Словом, как пришло — так и ушло. Риццоли был разочарован, потому что я так и не нашел сценарий, в который стоило бы вложить деньги. А когда я принял предложение стать режиссером одной из четырех новелл в фильме «Боккаччо-70», продюсером которого был Карло Понти, Риццоли счел это предательством. Правда, он стал сопродюсером, однако потерял веру в то, что я могу делать что-то кроме собственных фильмов. Думаю, он уже не верил, что я могу быть продюсером даже своих картин. Когда мою компанию закрыли, не скрою, я был разочарован, но в глубине души почувствовал облегчение, хотя никому, даже Джульетте, об этом не говорил.

Теперь я мог сосредоточиться на том, что мне действительно хотелось делать. В голове уже зарождался фильм «8 1/2».

Джульетта не могла понять, почему я не выделил деньги на картину о Матери Кабрини, прежде чем потерял компанию «Федериц». Я не хотел снимать фильм на эту тему и знал, что подобный проект никто не сочтет коммерческим, как бы я его ни защищал. Я пытался ее в этом убедить, но мои аргументы казались ей недостаточно вескими. Нам оставалось только прийти к взаимному согласию и договориться больше никогда не говорить на эту тему.

Таким образом, «Сладкая жизнь» подарила мне то, что я считал великолепным шансом, о котором можно только мечтать. Как будто мне разрешили загадать три желания, хотя все они сводились к одному — иметь возможность работать, не тратить время на выклянчивание денег и самому решать, как и что снимать. Помогать другим режиссерам, влиять на итальянское кино и делать это не в ущерб своим творческим планам означало хотеть невозможного.

Все кончилось хуже некуда. Я потерял друзей. Потерял время. За эти месяцы я мог снять целый фильм. «Федериц» осложнил мою семейную жизнь. По вечерам вкуснейшие спагетти Джульетты и разговоры о Матери Кабрини.

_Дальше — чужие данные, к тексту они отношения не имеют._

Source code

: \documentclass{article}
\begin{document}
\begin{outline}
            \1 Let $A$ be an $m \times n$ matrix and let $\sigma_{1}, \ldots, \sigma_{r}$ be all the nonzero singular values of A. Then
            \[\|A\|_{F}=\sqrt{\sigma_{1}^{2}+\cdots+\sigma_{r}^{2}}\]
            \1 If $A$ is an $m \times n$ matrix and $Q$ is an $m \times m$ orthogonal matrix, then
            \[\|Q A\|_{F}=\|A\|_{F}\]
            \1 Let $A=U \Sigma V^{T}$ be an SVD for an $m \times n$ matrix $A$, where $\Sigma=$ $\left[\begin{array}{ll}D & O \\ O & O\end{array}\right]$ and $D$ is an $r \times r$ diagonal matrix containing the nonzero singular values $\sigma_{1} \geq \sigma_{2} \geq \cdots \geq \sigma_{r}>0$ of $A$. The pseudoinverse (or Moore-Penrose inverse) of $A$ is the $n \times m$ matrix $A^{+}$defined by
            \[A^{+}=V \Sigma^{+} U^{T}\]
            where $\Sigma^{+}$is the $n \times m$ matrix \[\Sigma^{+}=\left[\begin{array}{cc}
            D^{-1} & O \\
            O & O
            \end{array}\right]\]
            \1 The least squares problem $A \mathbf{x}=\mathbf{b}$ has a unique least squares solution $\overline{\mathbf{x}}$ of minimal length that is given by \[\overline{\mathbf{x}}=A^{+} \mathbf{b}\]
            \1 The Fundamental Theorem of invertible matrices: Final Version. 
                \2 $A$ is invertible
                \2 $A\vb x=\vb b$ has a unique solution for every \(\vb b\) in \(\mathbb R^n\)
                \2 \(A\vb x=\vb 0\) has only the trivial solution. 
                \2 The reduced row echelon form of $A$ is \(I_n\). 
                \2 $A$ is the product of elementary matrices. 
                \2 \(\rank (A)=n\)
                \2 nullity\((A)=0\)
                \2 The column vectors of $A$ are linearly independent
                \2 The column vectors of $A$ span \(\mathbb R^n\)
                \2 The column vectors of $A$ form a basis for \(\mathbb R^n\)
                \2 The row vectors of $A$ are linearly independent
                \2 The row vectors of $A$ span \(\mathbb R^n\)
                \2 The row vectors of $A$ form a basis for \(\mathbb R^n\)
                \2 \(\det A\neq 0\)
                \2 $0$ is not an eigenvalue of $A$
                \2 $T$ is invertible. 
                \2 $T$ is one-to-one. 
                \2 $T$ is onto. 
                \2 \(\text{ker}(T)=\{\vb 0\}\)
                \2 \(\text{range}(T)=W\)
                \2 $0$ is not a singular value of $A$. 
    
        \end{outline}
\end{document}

Это вредило пищеварению.

Если человек стремится быть так называемым «творцом», ему надо уметь проталкивать собственные проекты, но творческая личность и хороший бизнесмен редко совмещаются в одном лице. Бизнесмену нужны деньги не только на еду, они нужны ему в количестве, значительно превосходящем его потребности. Художнику же больше всего нужно одобрение. Опыт с компанией «Федериц» показал, что миссия продюсера — не то, что я хочу: мне нужна только художественная независимость.

Когда Карло Понти предложил мне стать режиссером одной из новелл фильма, в создании которого принимали участие Росселлини, Антониони, Витторио де Сика, Лукино Висконти, Марио Моничелли, это было большим искушением: я мог вернуться к тому, что было делом моей жизни. Поэтому я согласился. Тема фильма — отношение каждого режиссера к давлению цензуры.

Я еще не оправился от одной публикации в иезуитской прессе, где меня предлагали упечь в тюрьму за «Сладкую жизнь».

Фильм «Боккаччо-70» вышел на экраны в 1961 году и не имел заметного сходства с «Декамероном». В своем сюжете я исследовал влияние итальянского религиозного воспитания, а также некоторых других факторов на судьбу забитого маленького человека. Доктор Антонио даже самому себе не признается в страсти, которую испытывает к женщине — ее играла Анита Экберг, — скрывая желание под броней фарисейской ярости, якобы вызванной шокирующей эротичностью роскошной дамы. На самом деле она — воплощение его преувеличенного представления о женской сексуальности, он сражен наповал изображением ее неправдоподобно огромных грудей на щите, рекламирующем молоко.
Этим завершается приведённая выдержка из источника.